One technique that these hackers have employed against Web servers is known as a SYN flood denial of service attack. This type of attack is based on the realization by the hackers that many corporate Web sites are getting millions of hits per day, and that many servers are not able to respond crisply under these heavy loads. Even with only the volume of legitimate connect requests from actual potential customers, many servers often slow down network connections, deny service for potential customers, and even cause network failures due to the sheer volume of business which potential customers are attempting to conduct on the Web server. Such performance slow downs and denial of service problems tend to increase customer dissatisfaction, reduce sales, and diminish the possibility for repeat customers. These problems translate directly into lost sales and lost business opportunities. Unfortunately, this disruptive and non-productive environment appears to be exactly what many hackers are seeking, and have devised the SYN flood denial of service attack to foster its existence.

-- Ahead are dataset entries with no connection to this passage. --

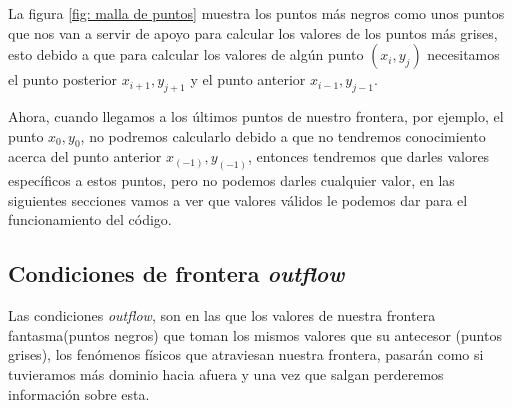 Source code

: \documentclass[12pt,a4paper]{book}
\begin{document}
La figura \ref{fig: malla de puntos} muestra los puntos más negros como unos puntos que nos van a servir de apoyo para calcular los valores de los puntos más grises, esto debido a que para calcular los valores de algún punto $(x_i, y_j)$ necesitamos el punto posterior $x_{i+1}, y_{j+1}$ y el punto anterior $x_{i-1}, y_{j-1}$.

Ahora, cuando llegamos a los últimos puntos de nuestro frontera, por ejemplo, el punto $x_{0}, y_{0}$, no podremos calcularlo debido a que no tendremos conocimiento acerca del punto anterior $x_{(-1)}, y_{(-1)}$, entonces tendremos que darles valores específicos a estos puntos, pero no podemos darles cualquier valor, en las siguientes secciones vamos a ver que valores válidos le podemos dar para el funcionamiento del código. 

\subsection{Condiciones de frontera \emph{outflow}}

Las condiciones \emph{outflow}, son en las que los valores de nuestra frontera fantasma(puntos negros) que toman los  mismos valores que su antecesor (puntos grises), los fenómenos físicos que atraviesan nuestra frontera, pasarán como si tuvieramos más dominio hacia afuera y una vez que salgan perderemos información sobre esta.
\end{document}
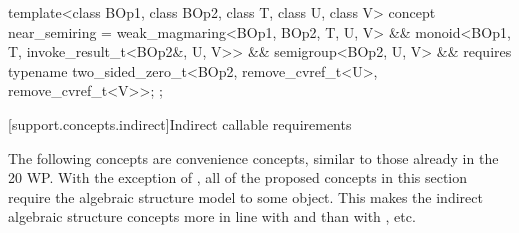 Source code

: \begin{itemdecl}
  template<class BOp1, class BOp2, class T, class U, class V>
  concept near_semiring = weak_magmaring<BOp1, BOp2, T, U, V> &&
    monoid<BOp1, T, invoke_result_t<BOp2&, U, V>> && semigroup<BOp2, U, V> && requires {
      typename two_sided_zero_t<BOp2, remove_cvref_t<U>, remove_cvref_t<V>>;
    };
\end{itemdecl}

[support.concepts.indirect]{Indirect callable requirements}

The following concepts are convenience concepts, similar to those already in the \Cpp{}20 WP. With
the exception of , all of the proposed concepts in this
section require the algebraic structure model  to some object. This makes the
indirect algebraic structure concepts more in line with  and  than
with , etc.

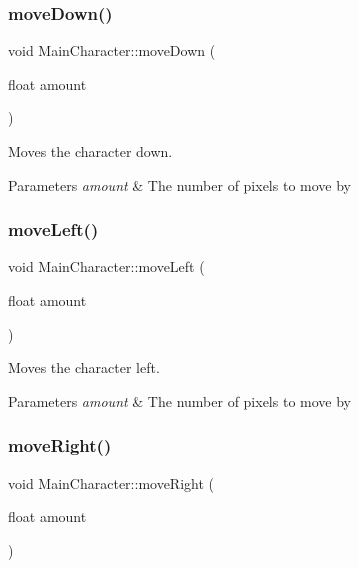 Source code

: \subsubsection{\texorpdfstring{moveDown()}{moveDown()}}
{\footnotesize\ttfamily void Main\+Character\+::move\+Down (\begin{DoxyParamCaption}\item[{float}]{amount }\end{DoxyParamCaption})}



Moves the character down. 


\begin{DoxyParams}{Parameters}
{\em amount} & The number of pixels to move by \\
\hline
\end{DoxyParams}
\mbox{\label{classMainCharacter_a88f2dac41fa25fb1f4711df6f81ee7c7}} 
\subsubsection{\texorpdfstring{moveLeft()}{moveLeft()}}
{\footnotesize\ttfamily void Main\+Character\+::move\+Left (\begin{DoxyParamCaption}\item[{float}]{amount }\end{DoxyParamCaption})}



Moves the character left. 


\begin{DoxyParams}{Parameters}
{\em amount} & The number of pixels to move by \\
\hline
\end{DoxyParams}
\mbox{\label{classMainCharacter_ab5a4b64dcc249e3208282797e523d813}} 
\subsubsection{\texorpdfstring{moveRight()}{moveRight()}}
{\footnotesize\ttfamily void Main\+Character\+::move\+Right (\begin{DoxyParamCaption}\item[{float}]{amount }\end{DoxyParamCaption})}




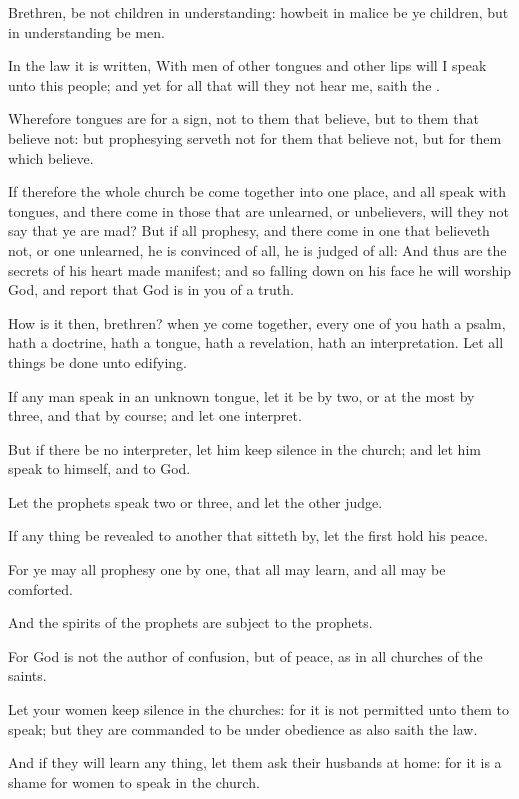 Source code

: \verse Brethren, be not children in understanding: howbeit in malice be ye children, but in understanding be men.

\verse In the law it is written, With men of other tongues and other lips will I speak unto this people; and yet for all that will they not hear me, saith the \LORD.

\verse Wherefore tongues are for a sign, not to them that believe, but to them that believe not: but prophesying serveth not for them that believe not, but for them which believe.

\verse If therefore the whole church be come together into one place, and all speak with tongues, and there come in those that are unlearned, or unbelievers, will they not say that ye are mad?  \verse But if all prophesy, and there come in one that believeth not, or one unlearned, he is convinced of all, he is judged of all: \verse And thus are the secrets of his heart made manifest; and so falling down on his face he will worship God, and report that God is in you of a truth.

\verse How is it then, brethren? when ye come together, every one of you hath a psalm, hath a doctrine, hath a tongue, hath a revelation, hath an interpretation. Let all things be done unto edifying.

\verse If any man speak in an unknown tongue, let it be by two, or at the most by three, and that by course; and let one interpret.

\verse But if there be no interpreter, let him keep silence in the church; and let him speak to himself, and to God.

\verse Let the prophets speak two or three, and let the other judge.

\verse If any thing be revealed to another that sitteth by, let the first hold his peace.

\verse For ye may all prophesy one by one, that all may learn, and all may be comforted.

\verse And the spirits of the prophets are subject to the prophets.

\verse For God is not the author of confusion, but of peace, as in all churches of the saints.

\verse Let your women keep silence in the churches: for it is not permitted unto them to speak; but they are commanded to be under obedience as also saith the law.

\verse And if they will learn any thing, let them ask their husbands at home: for it is a shame for women to speak in the church.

On Feb. 7, 8, and 9, 2000, this very type of denial of service attack was used to block access to legitimate users of many popular Websites, including Yahoo, Buy.com, eBay, CNN.com, Amazon.com, ZDNet, E*Trade, and Datek. This type of attack was also blamed for the Feb. 18, 2000, shutdown of the Federal Bureau of Investigation's (FBI) Website for several hours. Warnings of such attacks had been issued by the National Institute of Standards and Technology, Carnegie Mellon's Computer Emergency Response Team Center, and the FBI. However, despite the warnings and all the preparations and precautions taken by Internet Service Providers (ISPs) against such attacks, including rate filters, these Websites were still taken down for several hours. The failure of these Websites to protect against such a simple attack has called into question the vulnerability of Internet companies.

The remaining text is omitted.